Cancer Diagnosis And Treatment With A Single Nanoparticle; The Nanoparticle Can Also Inhibit Cancer Drug Resistance Development
(Photo : National Cancer Institute/YouTube screenshot)
Cancer is a highly complicated chronic disease that has multifactorial etiology. The complexity of disease manifestation is equally reflected in its adept modes of treatment. One of the main challenges of successful cancer diagnosis and treatment is the development of diagnostic and therapeutic agents that possess the ability to distinguish between cancerous and healthy cells. This is essential to ensure that the drug is specified to kill only cancer cells without eliciting any cytotoxic or genotoxic response in the healthy ones.
Though nanotechnology is considered as the most viable option for the development of such cancer drug delivery vehicles, not many of the proposed models are deemed fit for real-time clinical applications.
In a recent revelation, a group or researchers from the University of Science and Technology of China developed a novel theranostic nanoparticle that facilitates cancer diagnosis and treatment. The basic design of the nanoparticle encompasses of an anti-cancer core loaded with chemotherapeutic agents mixed with photosensitizers that remain enveloped in a silica jacket embedded with molecular signal jammers.
According to Medical Physics Web, the nanoparticles developed by Yiyao Liu and his team can specifically target cancerous cells by virtue of their pH-sensitive silica envelope. These envelopes are specially designed to disintegrate as soon as they encounter the acidic microenvironment of cancer cells and deliver the drug as well as the photoactive agent.
The cancer cell-specific delivery of photoactive agent facilitates the easy detection of the cancer via magnetic resonance imaging (MRI) and helps in disrupting the cellular integrity of the cancer cells.

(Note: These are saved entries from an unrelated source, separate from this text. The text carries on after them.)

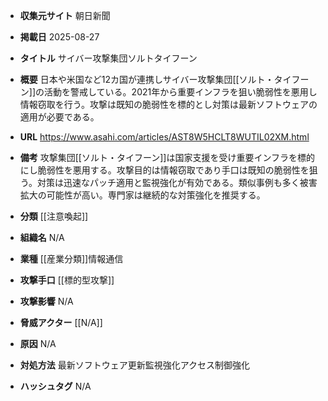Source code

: - **収集元サイト**
朝日新聞

- **掲載日**
2025-08-27

- **タイトル**
サイバー攻撃集団ソルトタイフーン

- **概要**
日本や米国など12カ国が連携しサイバー攻撃集団[[ソルト・タイフーン]]の活動を警戒している。2021年から重要インフラを狙い脆弱性を悪用し情報窃取を行う。攻撃は既知の脆弱性を標的とし対策は最新ソフトウェアの適用が必要である。

- **URL**
https://www.asahi.com/articles/AST8W5HCLT8WUTIL02XM.html

- **備考**
攻撃集団[[ソルト・タイフーン]]は国家支援を受け重要インフラを標的にし脆弱性を悪用する。攻撃目的は情報窃取であり手口は既知の脆弱性を狙う。対策は迅速なパッチ適用と監視強化が有効である。類似事例も多く被害拡大の可能性が高い。専門家は継続的な対策強化を推奨する。

- **分類**
[[注意喚起]]

- **組織名**
N/A

- **業種**
[[産業分類]]情報通信

- **攻撃手口**
[[標的型攻撃]]

- **攻撃影響**
N/A

- **脅威アクター**
[[N/A]]

- **原因**
N/A

- **対処方法**
最新ソフトウェア更新監視強化アクセス制御強化

- **ハッシュタグ**
N/A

The research findings published in the Biomaterials Science journal indicated that the researchers conducted a series of in vitro and in vivo experiments in living mice models. They used the multi-layered nanoparticle to track the delivery of doxorubicin, a common anti-cancer drug.

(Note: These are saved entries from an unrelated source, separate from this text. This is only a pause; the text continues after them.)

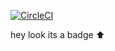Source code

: [![CircleCI](https://circleci.com/gh/foreFinder/fore-finder-fe/tree/main.svg?style=shield)](https://circleci.com/gh/foreFinder/fore-finder-fe/tree/main)

hey look its a badge ⬆️
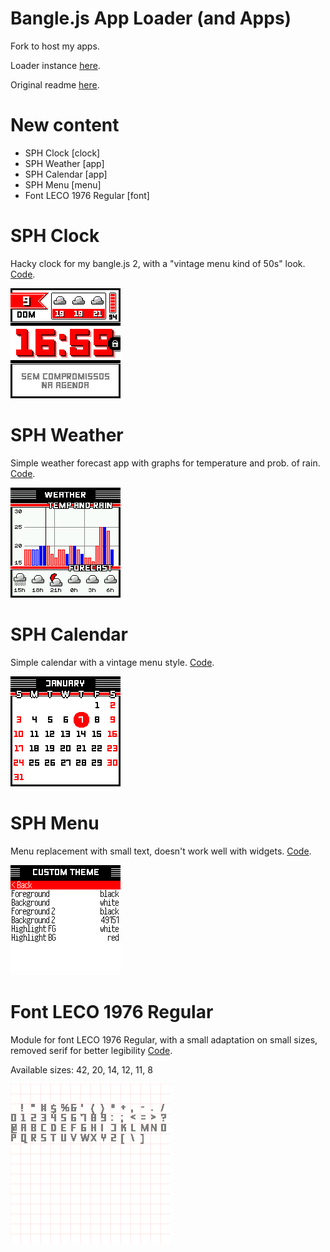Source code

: Bangle.js App Loader (and Apps)
================================
Fork to host my apps. 

Loader instance [here](https://diesphink.github.io/BangleApps/).

Original readme [here](README_ORIGINAL.md).

New content
===
- SPH Clock [clock]
- SPH Weather [app]
- SPH Calendar [app]
- SPH Menu [menu]
- Font LECO 1976 Regular [font]

# SPH Clock

Hacky clock for my bangle.js 2, with a "vintage menu kind of 50s" look. [Code](apps/sphclock).

![Screenshot](apps/sphclock/screenshot.png)

# SPH Weather

Simple weather forecast app with graphs for temperature and prob. of rain. [Code](apps/sphweather).

![Screenshot](apps/sphweather/screenshot.png)

# SPH Calendar

Simple calendar with a vintage menu style. [Code](apps/sphcalendar).

![Screenshot](apps/sphcalendar/screenshot.png)

# SPH Menu

Menu replacement with small text, doesn't work well with widgets. [Code](apps/sphmenu).

![Screenshot](apps/sphmenu/screenshot.png)


# Font LECO 1976 Regular

Module for font LECO 1976 Regular, with a small adaptation on small sizes, removed serif for better legibility [Code](modules/FontLECO1976Regular.js).

Available sizes: 42, 20, 14, 12, 11, 8

![Screenshot](apps/leco1976/FontLECO1976Regular.png)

Furthermore, they modified the surface properties of the nanoparticle by embedding it with specific RNA molecules that inhibit the expression of p-glycoprotein, a cellular pump that functions to remove doxorubicin from the intracellular environment and, hence, help in the development of cancer drug resistance. The multitasking property of the nanoparticle in expediting the process of cancer diagnosis and treatment makes it highly desirable for clinical applications.